# YOUR ASSIGNMENT
Once you have checked each line below, report only the number of lines that contain the word "prominence".
───── EXERCISE DATA
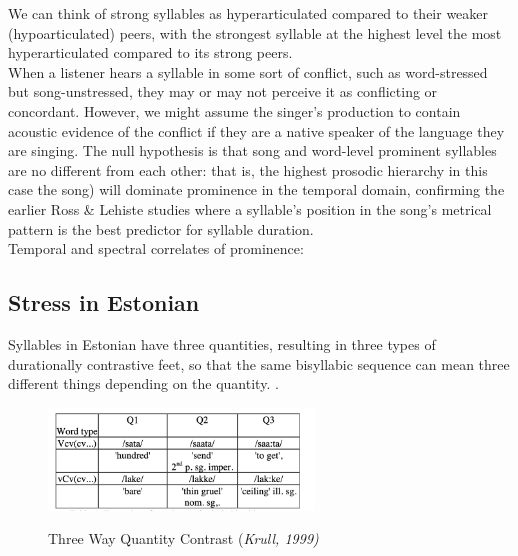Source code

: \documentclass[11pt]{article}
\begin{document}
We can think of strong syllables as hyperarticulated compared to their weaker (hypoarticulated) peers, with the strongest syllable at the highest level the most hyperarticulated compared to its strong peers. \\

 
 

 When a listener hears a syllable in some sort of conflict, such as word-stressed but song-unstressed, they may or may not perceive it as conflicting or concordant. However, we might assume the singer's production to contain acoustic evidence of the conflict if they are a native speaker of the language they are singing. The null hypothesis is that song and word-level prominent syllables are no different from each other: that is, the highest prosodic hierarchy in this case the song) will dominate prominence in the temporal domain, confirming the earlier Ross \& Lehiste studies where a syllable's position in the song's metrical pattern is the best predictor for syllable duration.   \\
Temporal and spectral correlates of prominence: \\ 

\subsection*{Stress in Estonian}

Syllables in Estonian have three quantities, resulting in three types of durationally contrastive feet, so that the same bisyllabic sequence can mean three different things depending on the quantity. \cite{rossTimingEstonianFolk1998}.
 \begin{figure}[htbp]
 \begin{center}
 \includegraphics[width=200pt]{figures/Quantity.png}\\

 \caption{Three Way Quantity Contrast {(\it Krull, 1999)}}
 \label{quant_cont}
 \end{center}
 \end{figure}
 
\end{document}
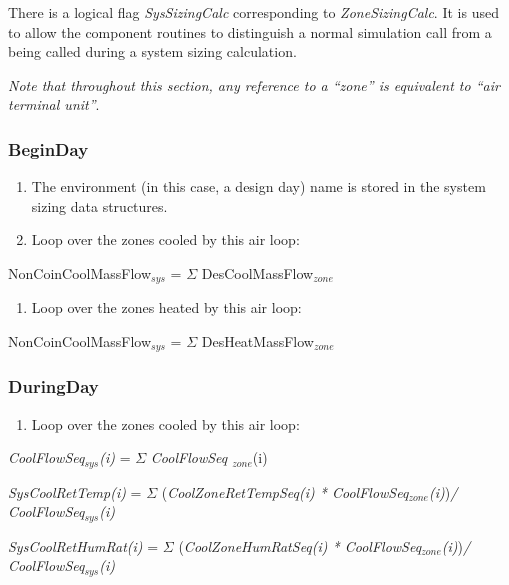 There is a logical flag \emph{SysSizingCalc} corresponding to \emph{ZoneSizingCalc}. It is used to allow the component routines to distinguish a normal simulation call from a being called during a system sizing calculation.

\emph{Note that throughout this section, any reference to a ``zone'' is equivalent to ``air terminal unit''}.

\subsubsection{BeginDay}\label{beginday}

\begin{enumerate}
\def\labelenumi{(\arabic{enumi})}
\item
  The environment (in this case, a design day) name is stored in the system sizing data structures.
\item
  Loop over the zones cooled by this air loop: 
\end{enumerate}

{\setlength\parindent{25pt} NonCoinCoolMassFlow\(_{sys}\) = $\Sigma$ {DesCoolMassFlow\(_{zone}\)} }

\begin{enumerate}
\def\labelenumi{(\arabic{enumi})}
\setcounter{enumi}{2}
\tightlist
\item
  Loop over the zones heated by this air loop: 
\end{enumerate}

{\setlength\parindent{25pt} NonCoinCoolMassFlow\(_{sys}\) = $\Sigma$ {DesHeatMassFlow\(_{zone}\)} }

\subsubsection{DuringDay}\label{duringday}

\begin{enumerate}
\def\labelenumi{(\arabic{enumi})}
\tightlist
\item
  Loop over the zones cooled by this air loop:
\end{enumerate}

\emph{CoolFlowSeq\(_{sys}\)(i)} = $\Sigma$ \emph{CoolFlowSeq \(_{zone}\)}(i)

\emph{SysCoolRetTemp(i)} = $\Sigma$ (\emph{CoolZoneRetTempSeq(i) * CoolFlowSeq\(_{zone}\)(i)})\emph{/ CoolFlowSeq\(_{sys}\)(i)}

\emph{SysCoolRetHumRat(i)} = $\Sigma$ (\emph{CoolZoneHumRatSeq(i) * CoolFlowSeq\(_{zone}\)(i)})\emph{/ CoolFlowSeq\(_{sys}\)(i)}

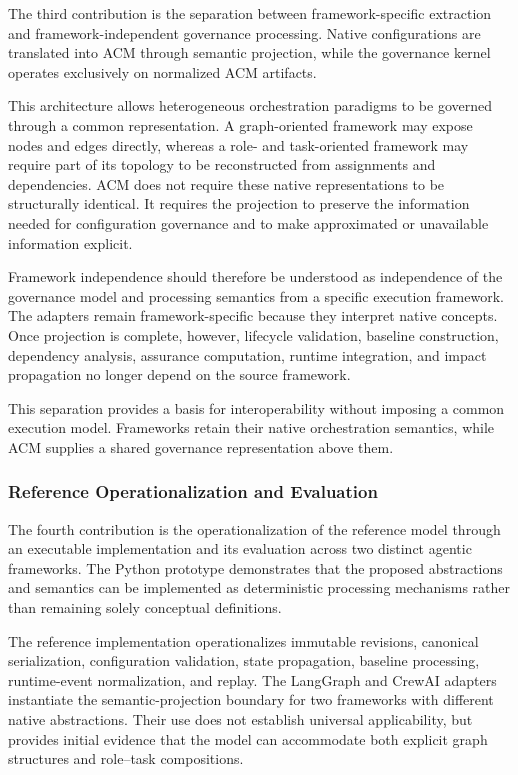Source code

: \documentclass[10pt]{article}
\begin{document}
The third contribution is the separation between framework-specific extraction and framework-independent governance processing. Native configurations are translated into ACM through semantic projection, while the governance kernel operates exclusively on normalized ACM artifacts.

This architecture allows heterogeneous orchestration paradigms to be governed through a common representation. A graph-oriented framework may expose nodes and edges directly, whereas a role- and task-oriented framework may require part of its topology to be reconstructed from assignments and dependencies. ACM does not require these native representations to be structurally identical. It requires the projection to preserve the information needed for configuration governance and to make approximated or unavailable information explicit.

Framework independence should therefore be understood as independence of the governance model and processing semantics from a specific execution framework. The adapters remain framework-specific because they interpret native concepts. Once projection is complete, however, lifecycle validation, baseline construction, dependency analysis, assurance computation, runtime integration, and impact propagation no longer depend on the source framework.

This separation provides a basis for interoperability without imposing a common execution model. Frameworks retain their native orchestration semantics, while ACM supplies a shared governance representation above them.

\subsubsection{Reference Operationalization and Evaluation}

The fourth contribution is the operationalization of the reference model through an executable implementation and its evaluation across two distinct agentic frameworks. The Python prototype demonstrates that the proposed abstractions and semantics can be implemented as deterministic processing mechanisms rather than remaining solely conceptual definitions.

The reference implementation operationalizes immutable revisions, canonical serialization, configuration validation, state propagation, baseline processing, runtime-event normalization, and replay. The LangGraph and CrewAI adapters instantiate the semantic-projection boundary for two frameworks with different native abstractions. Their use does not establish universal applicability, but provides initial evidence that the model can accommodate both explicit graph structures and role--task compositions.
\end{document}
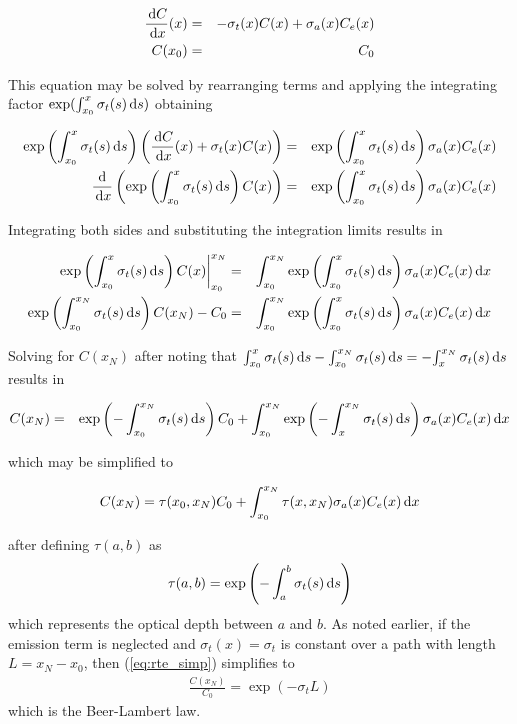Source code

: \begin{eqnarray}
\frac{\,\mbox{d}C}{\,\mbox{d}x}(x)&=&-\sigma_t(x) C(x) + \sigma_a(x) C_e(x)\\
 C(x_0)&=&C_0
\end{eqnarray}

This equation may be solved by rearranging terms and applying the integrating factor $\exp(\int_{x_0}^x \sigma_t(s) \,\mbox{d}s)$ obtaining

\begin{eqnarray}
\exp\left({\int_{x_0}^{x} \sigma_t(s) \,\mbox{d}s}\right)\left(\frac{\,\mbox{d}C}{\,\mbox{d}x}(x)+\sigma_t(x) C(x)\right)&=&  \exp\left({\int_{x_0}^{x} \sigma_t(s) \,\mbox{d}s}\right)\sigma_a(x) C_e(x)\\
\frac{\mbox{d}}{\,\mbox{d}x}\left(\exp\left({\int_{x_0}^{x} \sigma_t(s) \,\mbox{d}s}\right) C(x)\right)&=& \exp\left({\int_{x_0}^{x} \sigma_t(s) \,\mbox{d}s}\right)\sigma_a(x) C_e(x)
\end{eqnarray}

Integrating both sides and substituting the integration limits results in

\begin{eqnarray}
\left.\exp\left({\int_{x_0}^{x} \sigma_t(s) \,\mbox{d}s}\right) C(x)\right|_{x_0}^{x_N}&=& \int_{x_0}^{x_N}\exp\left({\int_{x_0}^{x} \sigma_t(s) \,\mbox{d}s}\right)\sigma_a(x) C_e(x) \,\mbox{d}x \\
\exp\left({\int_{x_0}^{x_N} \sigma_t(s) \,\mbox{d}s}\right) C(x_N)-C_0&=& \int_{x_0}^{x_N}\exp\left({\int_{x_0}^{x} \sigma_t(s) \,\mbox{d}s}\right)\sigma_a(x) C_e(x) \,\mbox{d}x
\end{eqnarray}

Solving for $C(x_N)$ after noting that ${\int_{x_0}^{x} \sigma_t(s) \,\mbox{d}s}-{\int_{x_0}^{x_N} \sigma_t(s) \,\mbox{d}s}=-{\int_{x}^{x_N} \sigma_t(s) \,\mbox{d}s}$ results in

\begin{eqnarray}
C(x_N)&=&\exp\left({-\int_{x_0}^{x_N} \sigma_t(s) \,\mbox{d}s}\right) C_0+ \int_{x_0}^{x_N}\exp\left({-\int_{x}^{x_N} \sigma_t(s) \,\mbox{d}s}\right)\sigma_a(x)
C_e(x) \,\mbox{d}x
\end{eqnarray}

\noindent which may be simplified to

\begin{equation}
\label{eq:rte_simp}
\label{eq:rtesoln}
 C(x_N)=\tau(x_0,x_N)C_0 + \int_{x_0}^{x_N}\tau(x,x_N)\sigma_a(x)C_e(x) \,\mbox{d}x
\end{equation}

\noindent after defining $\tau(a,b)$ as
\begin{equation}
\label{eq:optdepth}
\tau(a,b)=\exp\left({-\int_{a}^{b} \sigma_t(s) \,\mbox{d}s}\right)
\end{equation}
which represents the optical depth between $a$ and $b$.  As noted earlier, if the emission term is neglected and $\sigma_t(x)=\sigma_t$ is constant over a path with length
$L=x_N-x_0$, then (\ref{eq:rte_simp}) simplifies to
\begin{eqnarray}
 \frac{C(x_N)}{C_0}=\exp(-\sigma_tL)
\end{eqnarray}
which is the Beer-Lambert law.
──────────
# WRITTEN ANSWER
2